_Exercise aim_
Give the number of lines containing "following" in this listing, with no other words.

_Data for analysis_
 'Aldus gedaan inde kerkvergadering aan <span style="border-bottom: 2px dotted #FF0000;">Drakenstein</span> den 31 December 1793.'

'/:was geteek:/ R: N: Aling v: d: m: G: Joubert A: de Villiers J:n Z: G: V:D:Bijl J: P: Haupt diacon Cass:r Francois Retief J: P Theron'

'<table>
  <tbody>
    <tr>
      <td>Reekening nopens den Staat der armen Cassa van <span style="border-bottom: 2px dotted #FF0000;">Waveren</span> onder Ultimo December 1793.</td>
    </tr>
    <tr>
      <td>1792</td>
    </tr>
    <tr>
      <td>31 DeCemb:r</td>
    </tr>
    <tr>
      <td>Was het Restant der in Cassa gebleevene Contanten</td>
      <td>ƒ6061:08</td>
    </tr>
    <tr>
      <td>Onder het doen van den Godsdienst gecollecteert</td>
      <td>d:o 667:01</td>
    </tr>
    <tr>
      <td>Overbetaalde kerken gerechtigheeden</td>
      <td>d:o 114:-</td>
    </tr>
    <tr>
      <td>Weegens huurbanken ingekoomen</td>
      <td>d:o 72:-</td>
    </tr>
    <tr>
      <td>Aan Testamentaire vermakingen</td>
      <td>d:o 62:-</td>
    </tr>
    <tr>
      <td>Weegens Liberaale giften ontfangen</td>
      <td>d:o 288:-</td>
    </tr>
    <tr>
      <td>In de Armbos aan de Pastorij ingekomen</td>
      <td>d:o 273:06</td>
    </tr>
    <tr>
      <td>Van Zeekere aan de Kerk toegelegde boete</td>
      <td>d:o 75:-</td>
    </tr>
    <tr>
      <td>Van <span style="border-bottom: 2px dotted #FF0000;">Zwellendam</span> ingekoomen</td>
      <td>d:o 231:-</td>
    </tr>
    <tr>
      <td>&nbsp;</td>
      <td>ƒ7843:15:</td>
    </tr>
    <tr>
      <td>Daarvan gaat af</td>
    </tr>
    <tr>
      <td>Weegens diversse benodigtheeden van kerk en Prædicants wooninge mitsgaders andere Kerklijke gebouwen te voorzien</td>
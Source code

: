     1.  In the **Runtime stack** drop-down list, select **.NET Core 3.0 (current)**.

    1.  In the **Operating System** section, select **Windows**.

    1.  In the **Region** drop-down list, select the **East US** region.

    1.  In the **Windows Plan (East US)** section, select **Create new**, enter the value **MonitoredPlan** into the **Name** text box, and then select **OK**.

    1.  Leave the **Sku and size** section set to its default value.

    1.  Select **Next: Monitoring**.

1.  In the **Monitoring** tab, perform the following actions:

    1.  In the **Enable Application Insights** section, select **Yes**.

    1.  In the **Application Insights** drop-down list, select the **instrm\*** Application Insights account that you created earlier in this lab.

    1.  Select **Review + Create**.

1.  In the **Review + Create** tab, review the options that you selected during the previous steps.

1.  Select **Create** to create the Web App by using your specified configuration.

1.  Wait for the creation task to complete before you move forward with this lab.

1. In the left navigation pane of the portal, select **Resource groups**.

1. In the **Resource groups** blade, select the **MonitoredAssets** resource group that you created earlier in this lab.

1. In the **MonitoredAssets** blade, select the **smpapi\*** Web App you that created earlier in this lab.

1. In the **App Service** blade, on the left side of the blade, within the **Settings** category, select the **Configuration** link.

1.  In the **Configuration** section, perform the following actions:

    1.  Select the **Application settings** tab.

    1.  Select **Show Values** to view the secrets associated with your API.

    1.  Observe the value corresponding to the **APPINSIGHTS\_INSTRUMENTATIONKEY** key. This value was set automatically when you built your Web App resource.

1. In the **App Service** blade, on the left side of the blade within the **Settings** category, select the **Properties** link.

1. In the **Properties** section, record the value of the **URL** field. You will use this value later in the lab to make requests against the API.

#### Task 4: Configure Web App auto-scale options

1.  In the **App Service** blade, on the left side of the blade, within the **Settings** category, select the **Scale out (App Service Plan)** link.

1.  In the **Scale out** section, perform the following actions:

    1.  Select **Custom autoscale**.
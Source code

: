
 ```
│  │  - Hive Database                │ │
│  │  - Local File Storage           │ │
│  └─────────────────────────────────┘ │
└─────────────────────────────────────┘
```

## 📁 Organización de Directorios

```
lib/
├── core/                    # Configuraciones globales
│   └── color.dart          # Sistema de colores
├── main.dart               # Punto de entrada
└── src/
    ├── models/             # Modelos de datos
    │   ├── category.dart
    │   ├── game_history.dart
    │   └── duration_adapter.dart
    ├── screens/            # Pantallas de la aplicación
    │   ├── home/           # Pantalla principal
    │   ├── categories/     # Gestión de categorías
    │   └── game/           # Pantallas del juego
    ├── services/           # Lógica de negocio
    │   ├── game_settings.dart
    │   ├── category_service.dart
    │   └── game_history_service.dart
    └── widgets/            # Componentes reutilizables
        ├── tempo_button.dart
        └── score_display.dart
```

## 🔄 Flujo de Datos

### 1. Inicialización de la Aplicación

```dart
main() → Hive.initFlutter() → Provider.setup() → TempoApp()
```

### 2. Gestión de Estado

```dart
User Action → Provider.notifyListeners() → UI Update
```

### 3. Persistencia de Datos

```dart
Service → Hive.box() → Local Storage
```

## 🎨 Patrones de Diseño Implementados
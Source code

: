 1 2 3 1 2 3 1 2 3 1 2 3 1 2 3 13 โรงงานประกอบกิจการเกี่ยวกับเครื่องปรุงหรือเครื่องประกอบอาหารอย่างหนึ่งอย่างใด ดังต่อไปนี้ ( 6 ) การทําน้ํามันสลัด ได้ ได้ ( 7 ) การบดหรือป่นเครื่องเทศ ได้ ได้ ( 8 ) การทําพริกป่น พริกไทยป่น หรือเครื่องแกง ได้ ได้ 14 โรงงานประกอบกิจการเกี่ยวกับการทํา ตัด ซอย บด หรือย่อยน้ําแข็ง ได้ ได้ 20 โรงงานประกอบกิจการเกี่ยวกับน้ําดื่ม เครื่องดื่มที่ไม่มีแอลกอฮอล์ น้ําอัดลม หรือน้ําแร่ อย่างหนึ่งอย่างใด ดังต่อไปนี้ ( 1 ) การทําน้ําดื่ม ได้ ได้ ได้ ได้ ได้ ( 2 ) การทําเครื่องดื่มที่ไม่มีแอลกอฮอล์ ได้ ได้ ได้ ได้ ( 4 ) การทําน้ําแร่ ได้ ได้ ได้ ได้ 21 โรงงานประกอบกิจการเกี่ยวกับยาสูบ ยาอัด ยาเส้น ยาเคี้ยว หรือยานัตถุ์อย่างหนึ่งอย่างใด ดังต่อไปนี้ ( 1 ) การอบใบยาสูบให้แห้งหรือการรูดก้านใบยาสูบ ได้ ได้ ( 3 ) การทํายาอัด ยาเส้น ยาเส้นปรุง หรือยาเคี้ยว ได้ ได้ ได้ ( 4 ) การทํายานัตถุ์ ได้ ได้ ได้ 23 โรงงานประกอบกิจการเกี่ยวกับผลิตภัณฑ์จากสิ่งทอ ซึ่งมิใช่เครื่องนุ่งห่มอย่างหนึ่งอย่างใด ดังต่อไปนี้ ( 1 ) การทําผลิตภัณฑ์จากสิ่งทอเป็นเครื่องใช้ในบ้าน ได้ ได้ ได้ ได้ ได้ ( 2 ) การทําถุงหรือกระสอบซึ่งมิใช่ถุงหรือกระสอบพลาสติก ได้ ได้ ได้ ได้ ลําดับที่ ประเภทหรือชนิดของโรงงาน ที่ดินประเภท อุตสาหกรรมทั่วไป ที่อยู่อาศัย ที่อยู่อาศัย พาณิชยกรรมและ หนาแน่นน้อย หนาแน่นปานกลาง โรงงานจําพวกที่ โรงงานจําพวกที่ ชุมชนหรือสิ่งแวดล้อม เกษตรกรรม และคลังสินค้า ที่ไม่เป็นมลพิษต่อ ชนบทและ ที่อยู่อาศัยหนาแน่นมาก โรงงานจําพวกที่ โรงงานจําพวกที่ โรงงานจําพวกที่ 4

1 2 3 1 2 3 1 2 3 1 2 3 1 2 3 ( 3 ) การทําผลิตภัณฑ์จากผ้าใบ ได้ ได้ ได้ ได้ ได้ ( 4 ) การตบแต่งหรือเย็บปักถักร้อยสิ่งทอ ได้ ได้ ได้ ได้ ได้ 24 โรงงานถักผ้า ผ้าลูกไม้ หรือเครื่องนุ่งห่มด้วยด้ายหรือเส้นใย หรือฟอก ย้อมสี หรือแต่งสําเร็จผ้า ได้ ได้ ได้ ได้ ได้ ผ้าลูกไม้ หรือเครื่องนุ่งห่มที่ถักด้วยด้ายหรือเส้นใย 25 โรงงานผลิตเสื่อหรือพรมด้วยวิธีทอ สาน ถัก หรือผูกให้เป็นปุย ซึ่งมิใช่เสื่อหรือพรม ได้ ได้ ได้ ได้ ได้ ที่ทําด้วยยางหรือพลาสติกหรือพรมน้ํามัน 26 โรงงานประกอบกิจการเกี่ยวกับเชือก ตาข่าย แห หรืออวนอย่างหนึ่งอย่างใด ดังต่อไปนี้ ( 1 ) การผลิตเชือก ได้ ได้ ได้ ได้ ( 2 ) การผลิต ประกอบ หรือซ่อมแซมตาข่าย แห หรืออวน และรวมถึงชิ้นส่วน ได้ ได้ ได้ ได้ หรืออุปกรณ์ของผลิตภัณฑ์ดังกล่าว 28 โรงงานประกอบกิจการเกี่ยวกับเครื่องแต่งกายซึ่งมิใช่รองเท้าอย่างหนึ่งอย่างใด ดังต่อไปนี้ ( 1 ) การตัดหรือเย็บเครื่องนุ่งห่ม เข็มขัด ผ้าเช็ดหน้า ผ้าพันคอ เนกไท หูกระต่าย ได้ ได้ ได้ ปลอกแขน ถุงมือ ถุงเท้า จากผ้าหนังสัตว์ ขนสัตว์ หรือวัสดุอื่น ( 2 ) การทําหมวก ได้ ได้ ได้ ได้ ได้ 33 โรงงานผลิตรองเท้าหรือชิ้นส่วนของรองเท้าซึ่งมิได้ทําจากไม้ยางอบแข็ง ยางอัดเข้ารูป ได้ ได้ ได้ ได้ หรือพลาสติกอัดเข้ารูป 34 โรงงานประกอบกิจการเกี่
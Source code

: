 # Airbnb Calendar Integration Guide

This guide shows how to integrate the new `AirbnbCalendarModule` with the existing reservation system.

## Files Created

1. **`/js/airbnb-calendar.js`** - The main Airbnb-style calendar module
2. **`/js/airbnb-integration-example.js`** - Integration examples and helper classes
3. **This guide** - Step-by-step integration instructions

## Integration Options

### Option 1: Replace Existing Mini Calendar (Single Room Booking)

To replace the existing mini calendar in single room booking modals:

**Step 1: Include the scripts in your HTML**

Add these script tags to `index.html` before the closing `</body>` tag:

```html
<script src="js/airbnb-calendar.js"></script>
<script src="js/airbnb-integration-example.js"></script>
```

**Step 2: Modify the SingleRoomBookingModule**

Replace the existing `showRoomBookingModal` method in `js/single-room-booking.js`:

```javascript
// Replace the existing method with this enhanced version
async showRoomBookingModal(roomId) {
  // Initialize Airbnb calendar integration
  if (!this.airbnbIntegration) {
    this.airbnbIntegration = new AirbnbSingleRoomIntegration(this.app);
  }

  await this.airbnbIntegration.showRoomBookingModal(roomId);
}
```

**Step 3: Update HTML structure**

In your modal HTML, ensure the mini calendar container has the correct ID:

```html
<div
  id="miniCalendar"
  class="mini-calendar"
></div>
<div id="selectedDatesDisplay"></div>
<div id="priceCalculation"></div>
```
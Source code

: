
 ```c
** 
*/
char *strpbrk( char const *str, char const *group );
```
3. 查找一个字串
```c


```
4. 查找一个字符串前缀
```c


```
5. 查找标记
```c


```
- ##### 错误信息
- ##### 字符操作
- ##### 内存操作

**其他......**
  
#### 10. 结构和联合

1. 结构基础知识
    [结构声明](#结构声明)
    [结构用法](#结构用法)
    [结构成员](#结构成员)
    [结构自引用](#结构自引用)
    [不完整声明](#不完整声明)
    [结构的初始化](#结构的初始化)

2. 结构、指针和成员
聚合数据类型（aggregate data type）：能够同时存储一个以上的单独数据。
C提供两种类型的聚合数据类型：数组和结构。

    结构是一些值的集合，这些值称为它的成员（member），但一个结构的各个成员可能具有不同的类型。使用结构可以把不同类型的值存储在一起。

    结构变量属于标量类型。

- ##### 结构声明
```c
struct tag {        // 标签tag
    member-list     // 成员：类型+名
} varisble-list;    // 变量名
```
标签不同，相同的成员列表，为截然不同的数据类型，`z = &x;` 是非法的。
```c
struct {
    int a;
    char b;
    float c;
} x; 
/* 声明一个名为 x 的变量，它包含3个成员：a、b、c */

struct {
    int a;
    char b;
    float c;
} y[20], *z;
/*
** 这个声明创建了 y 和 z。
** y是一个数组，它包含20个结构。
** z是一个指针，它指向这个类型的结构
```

_Expected answer_
3